REQUIRED WORK.
What you return must be the full data, repeated verbatim, with no pictures in it.
──────── PROVIDED DATA
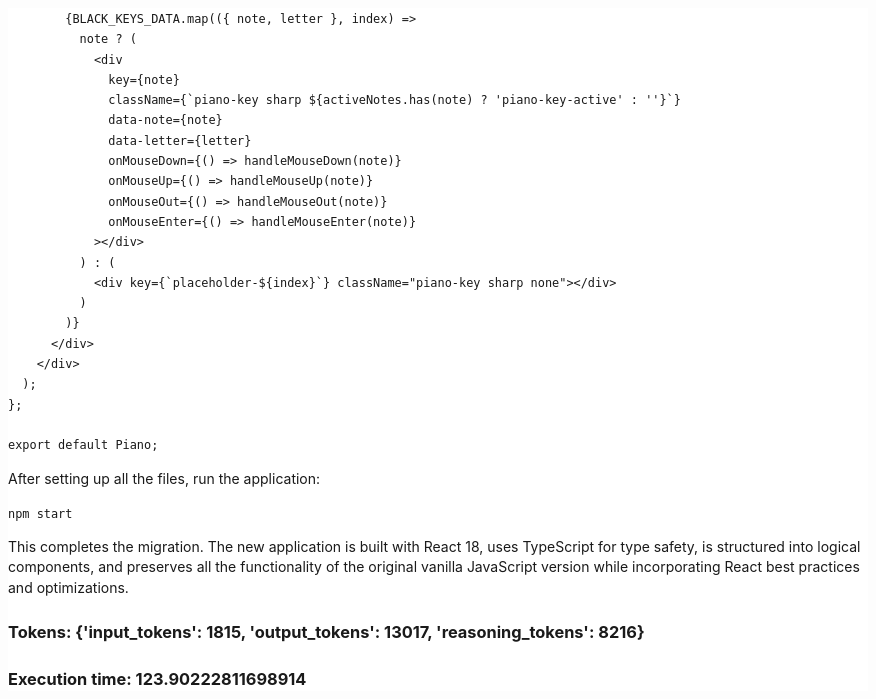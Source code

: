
 ```tsx
        {BLACK_KEYS_DATA.map(({ note, letter }, index) =>
          note ? (
            <div
              key={note}
              className={`piano-key sharp ${activeNotes.has(note) ? 'piano-key-active' : ''}`}
              data-note={note}
              data-letter={letter}
              onMouseDown={() => handleMouseDown(note)}
              onMouseUp={() => handleMouseUp(note)}
              onMouseOut={() => handleMouseOut(note)}
              onMouseEnter={() => handleMouseEnter(note)}
            ></div>
          ) : (
            <div key={`placeholder-${index}`} className="piano-key sharp none"></div>
          )
        )}
      </div>
    </div>
  );
};

export default Piano;
```

After setting up all the files, run the application:

```bash
npm start
```

This completes the migration. The new application is built with React 18, uses TypeScript for type safety, is structured into logical components, and preserves all the functionality of the original vanilla JavaScript version while incorporating React best practices and optimizations.

### Tokens: {'input_tokens': 1815, 'output_tokens': 13017, 'reasoning_tokens': 8216}
### Execution time: 123.90222811698914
────────────────
TASK SOLUTION.
Source code

:
 ```tsx
        {BLACK_KEYS_DATA.map(({ note, letter }, index) =>
          note ? (
            <div
              key={note}
              className={`piano-key sharp ${activeNotes.has(note) ? 'piano-key-active' : ''}`}
              data-note={note}
              data-letter={letter}
              onMouseDown={() => handleMouseDown(note)}
              onMouseUp={() => handleMouseUp(note)}
              onMouseOut={() => handleMouseOut(note)}
              onMouseEnter={() => handleMouseEnter(note)}
            ></div>
          ) : (
            <div key={`placeholder-${index}`} className="piano-key sharp none"></div>
          )
        )}
      </div>
    </div>
  );
};

export default Piano;
```

After setting up all the files, run the application:

```bash
npm start
```

This completes the migration. The new application is built with React 18, uses TypeScript for type safety, is structured into logical components, and preserves all the functionality of the original vanilla JavaScript version while incorporating React best practices and optimizations.

### Tokens: {'input_tokens': 1815, 'output_tokens': 13017, 'reasoning_tokens': 8216}
### Execution time: 123.90222811698914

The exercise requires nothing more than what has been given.